Interesting. Yes, there is no standard extension for opendap urls. OPeNDAP servers produce urls with the filename at the end, but for example NASA does something completely different. Excluding .zarr should be good.

What I am trying to push for this, is an opendap protocol-ization via the URL scheme. This is "dap2://<file_url>" vs "dap4://<file_url>". I already added it to the documentation back then dap2vdap4 Right now, if an opendap begins with http, then it is assumed to be dap2. This is completely on the client side and not a server thing. But pydap and python-netcdf4 support this, some NASA subsetting tools do this. Perhaps this may help separating opendap urls from non-opendap urls

Copy link
Contributor

Choose a reason for hiding this comment

The reason will be displayed to describe this comment to others. Learn more.

Well, actually, Thredds (TDS) does have this "standard" way to specify the protocol that may help to discern between opendap url vs non-opendap url: a TDS dap2 url will have a dodsC in its urls. A TDS dap4 url will have a dap4 in its url. (see here). However, an organization running an opendap server may decide how their own urls are exposed.

@shoyer
Copy link
Member

shoyer commented Oct 1, 2025

Conceptually, I think there is an ambiguity about guess_can_open. Does it means that a backend possibly or definitively can open a dataset?

Based on how it's used in open_dataset, I think we should pick defaults closer to "definitely" (which is what you do in this PR). It's a better user experience to require an explicit engine than to guess wrong and raise a less informative downstream error.

@ianhi
Copy link
Contributor Author

ianhi commented Oct 1, 2025

I think there is an ambiguity about guess_can_open. Does it means that a backend possibly or definitively can open a dataset?

Based on how it's used in open_dataset, I think we should pick defaults closer to "definitely" (which is what you do in this PR). It's a better user experience to require an explicit engine than to guess wrong and raise a less informative downstream error.

I agree. I can make a follow up PR to the backends page to try make this more explicit.

For the case of the dap protocol I skimmed the specification https://opendap.github.io/dap4-specification/DAP4.html and didn't see anything in particular that made me feel confident about searching the URL for dap or opendap even if those are likely common, i think they are too restrictive on a URL. But this would also be a great question for @dcherian when he is back from vacation.

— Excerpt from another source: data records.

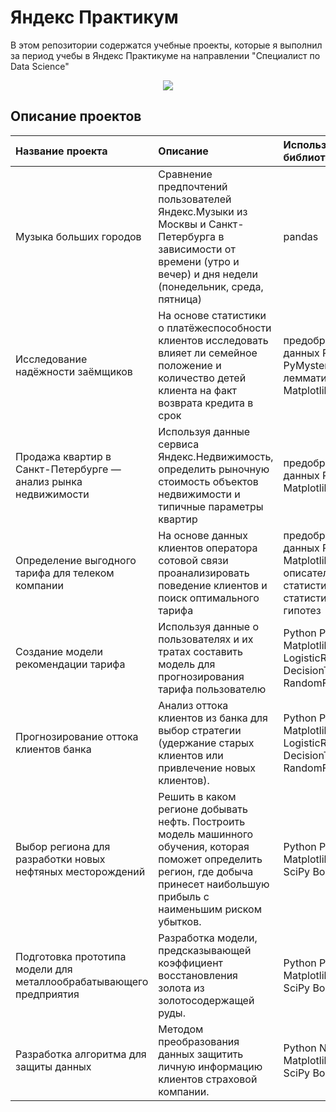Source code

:# Яндекс Практикум

В этом репозитории содержатся учебные проекты, которые я выполнил за период учебы в Яндекс Практикуме на направлении "Специалист по Data Science"

<p align=center> <img src="https://info-profi.net/wp-content/uploads/2020/09/%D0%AF%D0%9F-%D1%81%D1%82%D0%B0%D1%80%D1%82-735x400.jpg"> </p>

## Описание проектов 


| Название проекта | Описание | Используемые библиотеки и навыки | 
| :---------------------- | :---------------------- | :---------------------- |
| Музыка больших городов | Сравнение предпочтений пользователей Яндекс.Музыки из Москвы и Санкт-Петербурга в зависимости от времени (утро и вечер) и дня недели (понедельник, среда, пятница)| pandas |
| Исследование надёжности заёмщиков | На основе статистики о платёжеспособности клиентов исследовать влияет ли семейное положение и количество детей клиента на факт возврата кредита в срок| предобработка данных Python Pandas PyMystem3 лемматизация Matplotlib|
| Продажа квартир в Санкт-Петербурге — анализ рынка недвижимости | Используя данные сервиса Яндекс.Недвижимость, определить рыночную стоимость объектов недвижимости и типичные параметры квартир| предобработка данных Python Pandas Matplotlib EDA|
| Определение выгодного тарифа для телеком компании | На основе данных клиентов оператора сотовой связи проанализировать поведение клиентов и поиск оптимального тарифа| предобработка данных Python Pandas Matplotlib EDA SciPy описательная статистика проверка статистических гипотез|
| Создание модели рекомендации тарифа | Используя данные о пользователях и их тратах составить модель для прогнозирования тарифа пользователю| Python Pandas Matplotlib Sklearn LogisticRegression DecisionTreeClassifier RandomForestClassifier|
| Прогнозирование оттока клиентов банка | Анализ оттока клиентов из банка для выбор стратегии (удержание старых клиентов или привлечение новых клиентов).| Python Pandas Matplotlib Sklearn LogisticRegression DecisionTreeClassifier RandomForestClassifier|
| Выбор региона для разработки новых нефтяных месторождений | Решить в каком регионе добывать нефть. Построить модель машинного обучения, которая поможет определить регион, где добыча принесет наибольшую прибыль с наименьшим риском убытков.| Python Pandas Matplotlib Sklearn SciPy Bootstrap|
| Подготовка прототипа модели для металлообрабатывающего предприятия | Разработка модели, предсказывающей коэффициент восстановления золота из золотосодержащей руды.| Python Pandas Matplotlib Sklearn SciPy Bootstrap|
| Разработка алгоритма для защиты данных | Методом преобразования данных защитить личную информацию клиентов страховой компании. | Python NumPy Pandas Matplotlib Sklearn SciPy Bootstrap|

But for this PR I feel pretty happy with where it is and would defer further dap improvements to later, modulo a small fix to lower case the extension to be slightly more robust that I'll push shortly

@ianhi
Copy link
Contributor Author

ianhi commented Oct 1, 2025

modulo a small fix to lower case the extension to be slightly more robust that I'll push shortly

Actually im not sure that's reasonable. Other backends do a similar check without thinking about case:

if isinstance(filename_or_obj, str | os.PathLike):
_, ext = os.path.splitext(filename_or_obj)
return ext in {".nc", ".nc4", ".cdf", ".gz"}

is that more correct?

@shoyer
Copy link
Member

shoyer commented Oct 1, 2025

modulo a small fix to lower case the extension to be slightly more robust that I'll push shortly

Actually im not sure that's reasonable. Other backends do a similar check without thinking about case:

if isinstance(filename_or_obj, str | os.PathLike):
_, ext = os.path.splitext(filename_or_obj)
return ext in {".nc", ".nc4", ".cdf", ".gz"}

is that more correct?

Really hard to say.

Honestly, I think even this list of extensions is pretty generous:

  • Scipy doesn't read netCDF v4 files, so .nc4 seems unlikely
  • Scipy can only read .gz files if they contain a netCDF v3 file. So maybe .nc.gz would be more appropriate than allowing any .gz file.

@ianhi ianhi force-pushed the fix-netcdf4-remote-zarr-detection branch from b06a0a5 to 7ed1f0a Compare October 1, 2025 15:21
@Mikejmnez
Copy link
Contributor

Mikejmnez commented Oct 1, 2025

For the case of the dap protocol I skimmed the specification https://opendap.github.io/dap4-specification/DAP4.html and didn't see anything in particular that made me feel confident about searching the URL for dap or opendap even if those are likely common, i think they are too restrictive on a URL. But this would also be a great question for @dcherian when he is back from vacation.

.das .dds .dods (standard dap2 extensions), and .dmr, .dap (standard dap4 extensions) trigger downloads of either metadata or the entire file's binary data (.dods and .dap). URLS should not have those extensions...
These extensions are added by the backend (pydap or python-netcdf4), to create the python dataset objects. A url exposed by a server like THREDDS or Hyrax is likely not going to have this extension (it is possible only when a user manually creates it, which should not be entirely ruled out).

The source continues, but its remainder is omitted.